It’s not green and covered in a layer of cholorphyll so that it recharges in the presence of sunlight, and it’s not a infinite in saecula saeculorum kind of tool — I won’t be passing this device over to my great-great-great-grandchildren.
Do I want one anyway? Yes.
I’ve seen people complain that it’s not a multimedia tool. I agree that it may not be that. I agree that the lack of a camera is upsetting.
Is it future shock? Yes. Yes, it is.
I have a gradebook program on my iPhone. It’s clunky, it doesn’t handle enough students, and the interface is lousy. Will this change with a device this lovely? Yes. I’ll be unshackled from my desk in the classroom.
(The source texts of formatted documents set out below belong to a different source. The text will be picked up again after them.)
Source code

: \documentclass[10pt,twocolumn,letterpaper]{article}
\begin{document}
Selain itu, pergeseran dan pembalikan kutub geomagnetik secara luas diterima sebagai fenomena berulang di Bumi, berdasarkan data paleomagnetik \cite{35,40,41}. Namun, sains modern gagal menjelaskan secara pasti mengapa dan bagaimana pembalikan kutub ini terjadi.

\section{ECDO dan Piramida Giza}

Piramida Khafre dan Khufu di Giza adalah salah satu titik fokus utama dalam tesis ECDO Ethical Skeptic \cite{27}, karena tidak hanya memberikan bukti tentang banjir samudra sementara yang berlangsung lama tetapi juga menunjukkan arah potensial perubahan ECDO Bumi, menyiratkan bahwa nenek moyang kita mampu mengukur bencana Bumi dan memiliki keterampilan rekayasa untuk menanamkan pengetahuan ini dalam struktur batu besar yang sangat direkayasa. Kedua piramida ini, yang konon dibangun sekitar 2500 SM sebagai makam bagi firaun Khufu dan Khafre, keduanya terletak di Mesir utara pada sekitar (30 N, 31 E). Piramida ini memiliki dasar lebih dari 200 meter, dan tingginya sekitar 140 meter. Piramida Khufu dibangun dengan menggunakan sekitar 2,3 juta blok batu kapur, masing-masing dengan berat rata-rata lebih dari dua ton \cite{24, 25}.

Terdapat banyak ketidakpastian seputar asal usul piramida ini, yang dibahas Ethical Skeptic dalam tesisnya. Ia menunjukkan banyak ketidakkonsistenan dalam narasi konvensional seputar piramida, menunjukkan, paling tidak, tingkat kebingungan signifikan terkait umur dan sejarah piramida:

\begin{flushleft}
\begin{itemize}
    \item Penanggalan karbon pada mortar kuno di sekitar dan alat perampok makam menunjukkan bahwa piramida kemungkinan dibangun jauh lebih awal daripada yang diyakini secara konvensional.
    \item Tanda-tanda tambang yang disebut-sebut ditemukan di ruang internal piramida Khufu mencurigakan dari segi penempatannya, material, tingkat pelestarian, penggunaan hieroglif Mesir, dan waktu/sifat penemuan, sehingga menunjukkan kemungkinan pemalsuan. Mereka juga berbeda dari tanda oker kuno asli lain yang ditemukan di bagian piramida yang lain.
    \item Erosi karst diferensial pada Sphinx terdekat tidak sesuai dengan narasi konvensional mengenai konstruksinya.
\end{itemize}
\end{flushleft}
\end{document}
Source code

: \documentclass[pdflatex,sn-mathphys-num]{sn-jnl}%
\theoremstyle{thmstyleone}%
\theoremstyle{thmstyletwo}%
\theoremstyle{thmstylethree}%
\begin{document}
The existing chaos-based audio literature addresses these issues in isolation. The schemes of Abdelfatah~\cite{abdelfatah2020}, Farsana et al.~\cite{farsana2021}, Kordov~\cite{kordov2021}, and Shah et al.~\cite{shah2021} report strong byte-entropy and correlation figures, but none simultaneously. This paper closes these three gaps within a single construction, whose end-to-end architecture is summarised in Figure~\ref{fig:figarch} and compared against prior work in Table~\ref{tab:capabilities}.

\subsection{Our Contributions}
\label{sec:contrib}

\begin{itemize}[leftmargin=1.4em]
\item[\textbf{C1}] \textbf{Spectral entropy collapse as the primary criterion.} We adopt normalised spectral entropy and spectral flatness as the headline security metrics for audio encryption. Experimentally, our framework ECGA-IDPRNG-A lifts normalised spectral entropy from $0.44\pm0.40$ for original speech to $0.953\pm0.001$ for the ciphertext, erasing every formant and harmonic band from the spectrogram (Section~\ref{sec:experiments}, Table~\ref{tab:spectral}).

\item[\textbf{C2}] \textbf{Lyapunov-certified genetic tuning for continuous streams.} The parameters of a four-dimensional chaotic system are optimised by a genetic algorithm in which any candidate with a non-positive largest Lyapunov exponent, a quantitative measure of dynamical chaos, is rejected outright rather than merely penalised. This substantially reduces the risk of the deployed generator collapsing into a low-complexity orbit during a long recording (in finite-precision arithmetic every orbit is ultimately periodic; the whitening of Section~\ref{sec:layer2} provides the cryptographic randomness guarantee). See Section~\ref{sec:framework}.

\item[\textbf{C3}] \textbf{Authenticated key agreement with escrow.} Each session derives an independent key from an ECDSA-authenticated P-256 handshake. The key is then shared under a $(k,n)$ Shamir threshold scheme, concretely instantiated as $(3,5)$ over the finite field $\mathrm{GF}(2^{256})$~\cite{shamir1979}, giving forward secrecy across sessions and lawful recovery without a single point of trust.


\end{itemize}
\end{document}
I can carry it through the halls and make notes on student behavior, and record their doings (this is why a camera would be so useful). I don’t have to carry books anywhere again; with that much memory, I could get rid of almost every paper book I own, and never have to worry about losing the card-catalog again. I would watch more movies and TV, maybe, but I wouldn’t worry about losing data with this, because I’d do most everything in Google Apps or iWork.
With a screen this big, my Brushes paintings will be much better. My painting kit may well go out the window, eventually, except that I like painting with actual brushes. I’ll do more on-the-fly diagrams with my students, especially if this computer will work with a projector, which I think it will. The BENQ projector has a similar input port. I hope it does work.
I can store my recipes by photographing cards, and building a related Bento database, and use the iPad as my recipe book. Then I can compile the family cookbook I’ve always dreamed of doing.
Apparently I still need a desktop machine for multimedia purposes. Oh, well. This will change in time; it looks like they broke through a couple of technical barriers to build this thing anyway.
Students still need a multimedia classroom, sure. But OK, that’s fine. They can still do things with network folders and cloud computing. In the meantime, let’s see… my students no longer carry a 20-pound World History book. My writing videos will be legible enough on this device for students to read them; they can switch back and forth easily between an e-mail or wiki program, and the videos.
The lack of Flash operability is still a problem.
The vast amounts of data you can store on this… you could give kids a plaintext archive of every single book from ancient history in English from Project Gutenberg on the first day of school, and it would barely make a dent. The library of Alexandria in an SD chip, and a tablet that is to all intents and purposes a scroll — all of classical literature in a single scroll, forever. You wouldn’t have to ask students to look up Biblical citations; they would have the Bible and the Quran and all of sacred literature on their machines, all the time. A dictionary of symbols, too. A periodic table of elements, too. A library of images of art history, categorized and tagged.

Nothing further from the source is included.